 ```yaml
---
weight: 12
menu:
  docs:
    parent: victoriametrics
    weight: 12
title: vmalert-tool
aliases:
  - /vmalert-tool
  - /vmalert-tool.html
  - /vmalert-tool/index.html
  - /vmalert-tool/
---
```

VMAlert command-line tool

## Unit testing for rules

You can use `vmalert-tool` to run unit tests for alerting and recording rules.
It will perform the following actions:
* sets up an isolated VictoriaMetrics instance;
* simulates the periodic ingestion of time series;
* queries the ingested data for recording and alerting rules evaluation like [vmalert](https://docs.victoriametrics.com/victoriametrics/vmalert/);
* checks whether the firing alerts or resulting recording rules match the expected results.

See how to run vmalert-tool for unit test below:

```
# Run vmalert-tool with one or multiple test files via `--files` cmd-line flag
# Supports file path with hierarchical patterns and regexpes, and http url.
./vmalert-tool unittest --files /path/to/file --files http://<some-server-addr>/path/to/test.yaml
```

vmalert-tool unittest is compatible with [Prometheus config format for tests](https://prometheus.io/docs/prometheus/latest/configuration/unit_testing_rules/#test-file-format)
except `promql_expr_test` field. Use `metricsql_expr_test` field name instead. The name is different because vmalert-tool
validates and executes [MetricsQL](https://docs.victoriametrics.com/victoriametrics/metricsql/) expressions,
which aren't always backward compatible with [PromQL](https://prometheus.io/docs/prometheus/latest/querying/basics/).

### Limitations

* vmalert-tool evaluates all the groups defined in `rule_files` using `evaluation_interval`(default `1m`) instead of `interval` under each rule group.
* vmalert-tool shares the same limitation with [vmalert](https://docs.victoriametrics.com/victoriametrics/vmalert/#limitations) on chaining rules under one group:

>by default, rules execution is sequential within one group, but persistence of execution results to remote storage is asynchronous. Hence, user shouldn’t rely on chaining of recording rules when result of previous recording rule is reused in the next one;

^^^^

Action item: Go through the material above and count the lines that include "alerting". Give the number alone.

Task output: 2